Ils partirent, le laissant seul, à terre, en pleurs. Jeff s'essuya les yeux et se releva péniblement, se tenant le coude. Il rejoignit sa cabane et se laissa tomber sur le banc. Pourquoi est-ce qu'ils étaient toujours obligés de l'humilier ? C'était vraiment injuste. S'il avait eu un ami, celui-ci l'aurait réconforté. Mais il n'avait pas d'amis.

Jeff se releva péniblement, se tenant le coude, comme la sonnerie avait sonné. Il marcha lentement jusque dans la salle de cours, sans aucune conviction.

Alors que la journée se terminait, le blond sortit de l'école et attendit patiemment sur un petit mur en pierre que la voiture de sa mère arrive.

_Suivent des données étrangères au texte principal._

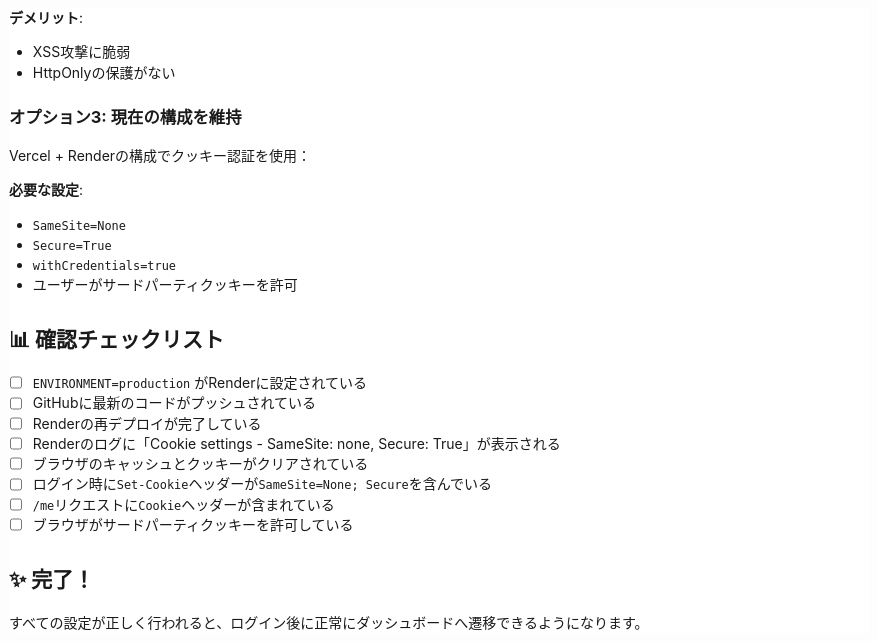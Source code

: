 **デメリット**:
- XSS攻撃に脆弱
- HttpOnlyの保護がない

### オプション3: 現在の構成を維持

Vercel + Renderの構成でクッキー認証を使用：

**必要な設定**:
- `SameSite=None`
- `Secure=True`
- `withCredentials=true`
- ユーザーがサードパーティクッキーを許可

## 📊 確認チェックリスト

- [ ] `ENVIRONMENT=production` がRenderに設定されている
- [ ] GitHubに最新のコードがプッシュされている
- [ ] Renderの再デプロイが完了している
- [ ] Renderのログに「Cookie settings - SameSite: none, Secure: True」が表示される
- [ ] ブラウザのキャッシュとクッキーがクリアされている
- [ ] ログイン時に`Set-Cookie`ヘッダーが`SameSite=None; Secure`を含んでいる
- [ ] `/me`リクエストに`Cookie`ヘッダーが含まれている
- [ ] ブラウザがサードパーティクッキーを許可している

## ✨ 完了！

すべての設定が正しく行われると、ログイン後に正常にダッシュボードへ遷移できるようになります。
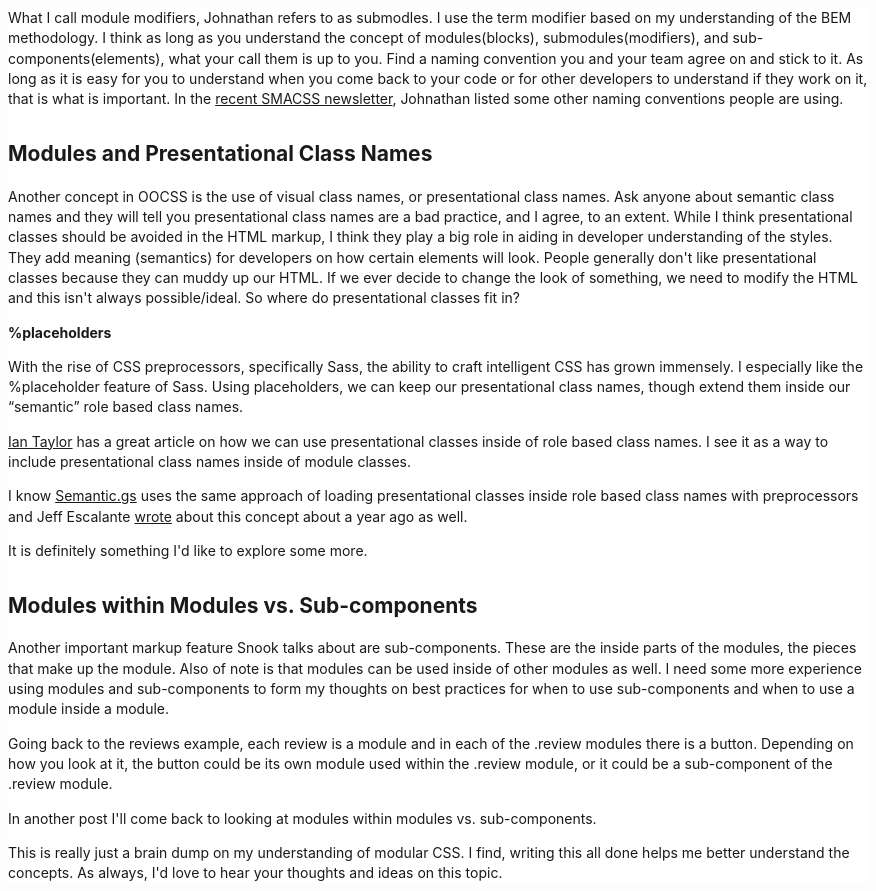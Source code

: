 What I call module modifiers, Johnathan refers to as submodles. I use the term modifier based on my understanding of the BEM methodology. I think as long as you understand the concept of modules(blocks), submodules(modifiers), and sub-components(elements), what your call them is up to you. Find a naming convention you and your team agree on and stick to it. As long as it is easy for you to understand when you come back to your code or for other developers to understand if they work on it, that is what is important. In the [recent SMACSS newsletter][5], Johnathan listed some other naming conventions people are using.

## Modules and Presentational Class Names

Another concept in OOCSS is the use of visual class names, or presentational class names. Ask anyone about semantic class names and they will tell you presentational class names are a bad practice, and I agree, to an extent. While I think presentational classes should be avoided in the HTML markup, I think they play a big role in aiding in developer understanding of the styles. They add meaning (semantics) for developers on how certain elements will look. People generally don't like presentational classes because they can muddy up our HTML. If we ever decide to change the look of something, we need to modify the HTML and this isn't always possible/ideal. So where do presentational classes fit in?

**%placeholders**

With the rise of CSS preprocessors, specifically Sass, the ability to craft intelligent CSS has grown immensely. I especially like the %placeholder feature of Sass. Using placeholders, we can keep our presentational class names, though extend them inside our &#8220;semantic&#8221; role based class names.

[Ian Taylor][7] has a great article on how we can use presentational classes inside of role based class names. I see it as a way to include presentational class names inside of module classes.

I know [Semantic.gs][8] uses the same approach of loading presentational classes inside role based class names with preprocessors and Jeff Escalante [wrote][9] about this concept about a year ago as well.

It is definitely something I'd like to explore some more.

## Modules within Modules vs. Sub-components

Another important markup feature Snook talks about are sub-components. These are the inside parts of the modules, the pieces that make up the module. Also of note is that modules can be used inside of other modules as well. I need some more experience using modules and sub-components to form my thoughts on best practices for when to use sub-components and when to use a module inside a module.

Going back to the reviews example, each review is a module and in each of the .review modules there is a button. Depending on how you look at it, the button could be its own module used within the .review module, or it could be a sub-component of the .review module.

In another post I'll come back to looking at modules within modules vs. sub-components.

This is really just a brain dump on my understanding of modular CSS. I find, writing this all done helps me better understand the concepts. As always, I'd love to hear your thoughts and ideas on this topic.

[1]: http://en.wikipedia.org/wiki/File:Lego_Color_Bricks.jpg
[2]: https://github.com/csswizardry/CSS-Guidelines#oocss
[3]: http://24ways.org/2012/a-harder-working-class/
[4]: http://benfrain.com/css-performance-revisited-selectors-bloat-expensive-styles/
[5]: http://us2.campaign-archive1.com/?u=2de298319eb1c284bd66e8b42&id=966ba5b4d3
[6]: http://www.brettjankord.com/2013/03/06/more-thoughts-on-html-class-naming-conventions/
[7]: http://ianstormtaylor.com/oocss-plus-sass-is-the-best-way-to-css/
[8]: http://semantic.gs/
[9]: http://carrotblog.com/css-patterns-evolved/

– Hé, Sterling ! le héla quelqu'un.

Il tourna la tête. Dave et un de ses amis lui firent signe de la main en riant. Jeff savait qu'ils riaient encore de lui, mais fit mine de les ignorer. Les deux garçons vinrent à sa rencontre. Dave le poussa. Jeff tomba à la renverse sur son coude. Il cria de douleur, pendant que les deux enfants se moquaient de lui.

– T'as mal, hein, sale mauviette ?

Jeff ne répondit pas et se leva lentement.

– Réponds, espèce de naze !

– J'ai pas peur de toi, Dave, dit Jeff d'une voix faible.

Dave regarda son ami en haussant les sourcils. Ils éclatèrent de rire.

– T'as pas peur de moi ? T'as pas peur de moi ? Eh ben, j'vais t'expliquer un truc, sale abruti. Tu devrais avoir peur de moi.

Dave le poussa et il retomba au sol. Jeff ne se releva pas, cette fois.

– Viens, on s'en va, grommela Dave à son ami. Et fais gaffe, Sterling ! Demain, tu aurais affaire à moi ! Et je peux te promettre que tu auras peur de moi !

Une ou deux secondes seulement après le départ des deux enfants, un adulte se pencha au-dessus du petit garçon.

– Jeff, ça va ?

Il leva les yeux. Ce visage angélique, ces yeux bleus, ce sourire mêlé d'inquiétude, et ces beaux cheveux blonds. C'était sa mère.

– Oui, maman.

– Pourquoi est-ce que tu es par terre ?

Elle l'aida à se mettre debout puis épousseta sa veste et son pantalon.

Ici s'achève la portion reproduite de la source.